— EXERCISE REQUIREMENTS —
The entries below are to be repeated exactly, with the pictures left out.

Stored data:
--------------------

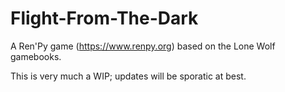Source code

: # Flight-From-The-Dark

A Ren'Py game (https://www.renpy.org) based on the Lone Wolf gamebooks. 

This is very much a WIP; updates will be sporatic at best. 
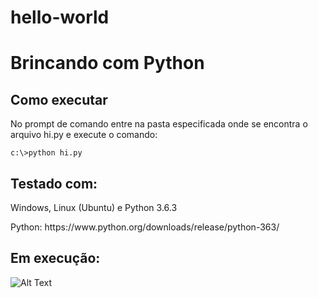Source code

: # hello-world

<h1>Brincando com Python</h1>

<h2>Como executar</h2>

<p>No prompt de comando entre na pasta especificada onde se encontra o arquivo hi.py e execute o comando:</p>
<pre><code>c:\>python hi.py</code></pre>

<h2>Testado com:</h2>

<p>Windows, Linux (Ubuntu) e Python 3.6.3</p>

<p>Python: https://www.python.org/downloads/release/python-363/</p>

<h2>Em execução:</h3>

![Alt Text](https://github.com/thalysonrodrigues/hello-world/raw/master/pages/running.png)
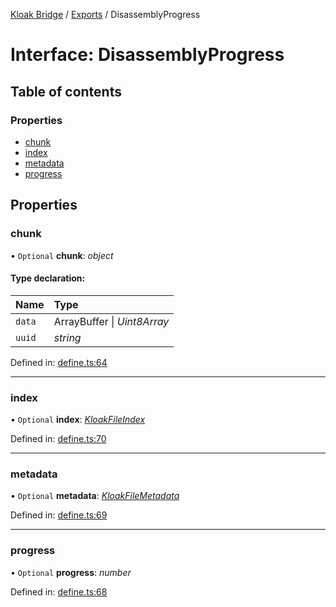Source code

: [Kloak Bridge](../README.md) / [Exports](../modules.md) / DisassemblyProgress

# Interface: DisassemblyProgress

## Table of contents

### Properties

- [chunk](disassemblyprogress.md#chunk)
- [index](disassemblyprogress.md#index)
- [metadata](disassemblyprogress.md#metadata)
- [progress](disassemblyprogress.md#progress)

## Properties

### chunk

• `Optional` **chunk**: *object*

#### Type declaration:

Name | Type |
:------ | :------ |
`data` | ArrayBuffer \| *Uint8Array* |
`uuid` | *string* |

Defined in: [define.ts:64](https://github.com/CoNET-project/kloak-bridge/blob/85d5fd4/src/define.ts#L64)

___

### index

• `Optional` **index**: [*KloakFileIndex*](kloakfileindex.md)

Defined in: [define.ts:70](https://github.com/CoNET-project/kloak-bridge/blob/85d5fd4/src/define.ts#L70)

___

### metadata

• `Optional` **metadata**: [*KloakFileMetadata*](kloakfilemetadata.md)

Defined in: [define.ts:69](https://github.com/CoNET-project/kloak-bridge/blob/85d5fd4/src/define.ts#L69)

___

### progress

• `Optional` **progress**: *number*

Defined in: [define.ts:68](https://github.com/CoNET-project/kloak-bridge/blob/85d5fd4/src/define.ts#L68)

--------------------

— OUTPUT BELOW —
Source code

: # Flight-From-The-Dark

A Ren'Py game (https://www.renpy.org) based on the Lone Wolf gamebooks. 

This is very much a WIP; updates will be sporatic at best. 
Source code

: # hello-world

<h1>Brincando com Python</h1>

<h2>Como executar</h2>

<p>No prompt de comando entre na pasta especificada onde se encontra o arquivo hi.py e execute o comando:</p>
<pre><code>c:\>python hi.py</code></pre>

<h2>Testado com:</h2>

<p>Windows, Linux (Ubuntu) e Python 3.6.3</p>

<p>Python: https://www.python.org/downloads/release/python-363/</p>

<h2>Em execução:</h3>

![Alt Text](https://github.com/thalysonrodrigues/hello-world/raw/master/pages/running.png)
Source code

: [Kloak Bridge](../README.md) / [Exports](../modules.md) / DisassemblyProgress

# Interface: DisassemblyProgress

## Table of contents

### Properties

- [chunk](disassemblyprogress.md#chunk)
- [index](disassemblyprogress.md#index)
- [metadata](disassemblyprogress.md#metadata)
- [progress](disassemblyprogress.md#progress)

## Properties

### chunk

• `Optional` **chunk**: *object*

#### Type declaration:

Name | Type |
:------ | :------ |
`data` | ArrayBuffer \| *Uint8Array* |
`uuid` | *string* |

Defined in: [define.ts:64](https://github.com/CoNET-project/kloak-bridge/blob/85d5fd4/src/define.ts#L64)

___

### index

• `Optional` **index**: [*KloakFileIndex*](kloakfileindex.md)

Defined in: [define.ts:70](https://github.com/CoNET-project/kloak-bridge/blob/85d5fd4/src/define.ts#L70)

___

### metadata

• `Optional` **metadata**: [*KloakFileMetadata*](kloakfilemetadata.md)

Defined in: [define.ts:69](https://github.com/CoNET-project/kloak-bridge/blob/85d5fd4/src/define.ts#L69)

___

### progress

• `Optional` **progress**: *number*

Defined in: [define.ts:68](https://github.com/CoNET-project/kloak-bridge/blob/85d5fd4/src/define.ts#L68)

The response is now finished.